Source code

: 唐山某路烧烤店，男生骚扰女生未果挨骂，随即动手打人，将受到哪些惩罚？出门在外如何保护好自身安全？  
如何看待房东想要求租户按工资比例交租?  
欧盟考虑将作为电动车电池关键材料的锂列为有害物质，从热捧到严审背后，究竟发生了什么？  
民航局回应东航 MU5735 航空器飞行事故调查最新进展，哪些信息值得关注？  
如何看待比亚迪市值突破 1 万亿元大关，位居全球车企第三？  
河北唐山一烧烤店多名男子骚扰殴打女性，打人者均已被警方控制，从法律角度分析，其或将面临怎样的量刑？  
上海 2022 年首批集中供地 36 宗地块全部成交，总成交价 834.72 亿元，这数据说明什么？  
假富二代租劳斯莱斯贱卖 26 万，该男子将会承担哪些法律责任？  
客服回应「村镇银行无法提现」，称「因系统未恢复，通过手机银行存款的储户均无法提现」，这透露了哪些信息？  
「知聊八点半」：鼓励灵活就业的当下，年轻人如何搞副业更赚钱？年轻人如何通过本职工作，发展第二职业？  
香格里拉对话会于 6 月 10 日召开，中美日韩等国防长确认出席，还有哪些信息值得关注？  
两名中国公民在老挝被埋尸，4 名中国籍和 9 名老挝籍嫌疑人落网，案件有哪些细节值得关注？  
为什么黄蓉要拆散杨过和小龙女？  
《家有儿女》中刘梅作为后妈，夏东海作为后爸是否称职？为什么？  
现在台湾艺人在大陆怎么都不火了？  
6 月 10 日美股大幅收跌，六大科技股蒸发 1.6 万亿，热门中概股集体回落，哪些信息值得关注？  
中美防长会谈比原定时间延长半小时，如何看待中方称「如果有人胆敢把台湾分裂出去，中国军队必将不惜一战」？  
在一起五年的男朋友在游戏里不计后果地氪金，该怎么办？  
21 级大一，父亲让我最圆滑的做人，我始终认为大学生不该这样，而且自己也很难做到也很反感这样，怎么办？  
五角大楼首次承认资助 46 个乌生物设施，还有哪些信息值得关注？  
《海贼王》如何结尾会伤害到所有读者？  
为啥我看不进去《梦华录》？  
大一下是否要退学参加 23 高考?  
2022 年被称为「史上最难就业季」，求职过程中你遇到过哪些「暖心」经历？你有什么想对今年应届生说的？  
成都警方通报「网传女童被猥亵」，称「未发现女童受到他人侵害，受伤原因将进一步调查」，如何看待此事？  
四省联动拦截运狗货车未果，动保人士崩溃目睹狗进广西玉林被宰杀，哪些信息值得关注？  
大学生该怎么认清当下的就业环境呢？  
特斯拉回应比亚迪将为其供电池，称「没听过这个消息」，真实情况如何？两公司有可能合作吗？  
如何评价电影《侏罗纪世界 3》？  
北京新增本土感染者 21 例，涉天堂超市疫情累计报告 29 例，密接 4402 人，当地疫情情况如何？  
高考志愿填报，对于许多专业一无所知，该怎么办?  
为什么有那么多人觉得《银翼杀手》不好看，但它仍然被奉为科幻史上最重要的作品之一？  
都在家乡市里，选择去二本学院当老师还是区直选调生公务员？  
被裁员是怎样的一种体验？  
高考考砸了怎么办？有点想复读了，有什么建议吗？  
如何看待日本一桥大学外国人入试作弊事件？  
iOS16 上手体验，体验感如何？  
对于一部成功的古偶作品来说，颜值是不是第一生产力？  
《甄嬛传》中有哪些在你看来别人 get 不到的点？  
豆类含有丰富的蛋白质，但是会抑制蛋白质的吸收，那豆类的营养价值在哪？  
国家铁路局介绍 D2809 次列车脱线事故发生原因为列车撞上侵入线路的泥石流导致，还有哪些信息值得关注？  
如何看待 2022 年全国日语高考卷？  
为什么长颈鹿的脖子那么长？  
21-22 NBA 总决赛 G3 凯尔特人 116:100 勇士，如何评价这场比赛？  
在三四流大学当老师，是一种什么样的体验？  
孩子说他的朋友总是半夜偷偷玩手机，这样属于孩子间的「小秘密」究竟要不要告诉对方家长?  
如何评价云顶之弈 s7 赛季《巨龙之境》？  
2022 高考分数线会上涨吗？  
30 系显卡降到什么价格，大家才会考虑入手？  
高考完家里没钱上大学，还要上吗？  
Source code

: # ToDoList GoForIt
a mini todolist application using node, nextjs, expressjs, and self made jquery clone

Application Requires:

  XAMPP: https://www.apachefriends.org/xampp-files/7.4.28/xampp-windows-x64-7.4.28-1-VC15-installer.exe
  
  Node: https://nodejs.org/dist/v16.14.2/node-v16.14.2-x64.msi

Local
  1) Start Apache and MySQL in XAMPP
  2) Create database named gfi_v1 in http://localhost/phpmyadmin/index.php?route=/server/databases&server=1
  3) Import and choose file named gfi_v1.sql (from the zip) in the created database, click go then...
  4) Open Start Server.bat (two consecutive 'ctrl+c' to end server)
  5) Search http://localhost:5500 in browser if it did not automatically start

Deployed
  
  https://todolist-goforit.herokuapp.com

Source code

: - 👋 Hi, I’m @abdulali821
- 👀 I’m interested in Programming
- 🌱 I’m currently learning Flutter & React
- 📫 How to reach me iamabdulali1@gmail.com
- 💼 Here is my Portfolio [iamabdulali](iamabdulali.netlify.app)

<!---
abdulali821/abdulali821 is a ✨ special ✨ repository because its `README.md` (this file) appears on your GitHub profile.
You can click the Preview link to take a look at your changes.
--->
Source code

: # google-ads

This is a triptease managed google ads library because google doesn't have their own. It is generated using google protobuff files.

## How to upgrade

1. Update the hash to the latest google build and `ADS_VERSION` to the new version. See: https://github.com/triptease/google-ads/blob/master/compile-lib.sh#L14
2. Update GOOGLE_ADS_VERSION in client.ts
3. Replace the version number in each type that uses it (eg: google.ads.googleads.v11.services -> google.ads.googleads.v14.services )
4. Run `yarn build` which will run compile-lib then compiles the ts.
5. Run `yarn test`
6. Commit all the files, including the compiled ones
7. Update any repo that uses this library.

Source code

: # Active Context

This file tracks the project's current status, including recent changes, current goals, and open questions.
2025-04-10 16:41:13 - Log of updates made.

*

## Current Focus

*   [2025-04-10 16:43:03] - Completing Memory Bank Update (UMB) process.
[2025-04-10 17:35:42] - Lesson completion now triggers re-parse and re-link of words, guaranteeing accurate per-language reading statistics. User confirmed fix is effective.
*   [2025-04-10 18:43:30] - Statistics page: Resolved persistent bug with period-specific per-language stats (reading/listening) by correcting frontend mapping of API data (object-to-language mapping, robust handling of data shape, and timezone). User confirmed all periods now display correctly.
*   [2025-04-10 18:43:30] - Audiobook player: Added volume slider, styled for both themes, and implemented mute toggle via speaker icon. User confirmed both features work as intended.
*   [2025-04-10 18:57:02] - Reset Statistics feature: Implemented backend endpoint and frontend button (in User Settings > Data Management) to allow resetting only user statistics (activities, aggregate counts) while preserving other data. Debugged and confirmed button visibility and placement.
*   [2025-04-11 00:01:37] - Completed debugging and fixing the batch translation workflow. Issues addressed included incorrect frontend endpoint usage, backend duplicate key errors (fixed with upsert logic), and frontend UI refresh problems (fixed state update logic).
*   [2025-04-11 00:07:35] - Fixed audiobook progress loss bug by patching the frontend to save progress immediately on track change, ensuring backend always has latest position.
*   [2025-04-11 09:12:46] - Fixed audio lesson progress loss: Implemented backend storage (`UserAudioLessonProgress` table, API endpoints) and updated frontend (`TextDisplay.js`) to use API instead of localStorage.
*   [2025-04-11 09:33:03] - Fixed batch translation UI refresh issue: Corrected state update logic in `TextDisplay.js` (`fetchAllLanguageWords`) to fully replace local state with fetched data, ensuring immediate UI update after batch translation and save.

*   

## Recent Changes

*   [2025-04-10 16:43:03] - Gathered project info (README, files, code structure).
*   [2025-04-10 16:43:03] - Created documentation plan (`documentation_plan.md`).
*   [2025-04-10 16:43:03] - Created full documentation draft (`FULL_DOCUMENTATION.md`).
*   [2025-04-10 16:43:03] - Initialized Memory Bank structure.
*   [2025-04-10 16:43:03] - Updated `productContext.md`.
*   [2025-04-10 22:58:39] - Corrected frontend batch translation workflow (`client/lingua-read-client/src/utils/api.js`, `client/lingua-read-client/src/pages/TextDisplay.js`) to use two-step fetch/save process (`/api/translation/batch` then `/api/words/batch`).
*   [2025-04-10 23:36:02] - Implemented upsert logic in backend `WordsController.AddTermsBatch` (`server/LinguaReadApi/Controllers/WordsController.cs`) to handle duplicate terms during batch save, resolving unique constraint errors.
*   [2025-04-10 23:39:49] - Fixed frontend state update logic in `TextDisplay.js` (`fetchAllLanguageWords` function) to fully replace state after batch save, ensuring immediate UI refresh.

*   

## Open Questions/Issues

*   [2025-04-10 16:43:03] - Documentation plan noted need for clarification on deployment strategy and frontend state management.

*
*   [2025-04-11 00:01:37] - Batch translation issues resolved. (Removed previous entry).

• **WHAT NEEDS TO BE DONE**:
Would you print, exactly as written, every line above from the one holding "6. Commit all" through the one holding "work as intended.", with both included and no other lines?

• **EXPECTED ANSWER**:
6. Commit all the files, including the compiled ones
7. Update any repo that uses this library.

Source code

: # Active Context

This file tracks the project's current status, including recent changes, current goals, and open questions.
2025-04-10 16:41:13 - Log of updates made.

*

## Current Focus

*   [2025-04-10 16:43:03] - Completing Memory Bank Update (UMB) process.
[2025-04-10 17:35:42] - Lesson completion now triggers re-parse and re-link of words, guaranteeing accurate per-language reading statistics. User confirmed fix is effective.
*   [2025-04-10 18:43:30] - Statistics page: Resolved persistent bug with period-specific per-language stats (reading/listening) by correcting frontend mapping of API data (object-to-language mapping, robust handling of data shape, and timezone). User confirmed all periods now display correctly.
*   [2025-04-10 18:43:30] - Audiobook player: Added volume slider, styled for both themes, and implemented mute toggle via speaker icon. User confirmed both features work as intended.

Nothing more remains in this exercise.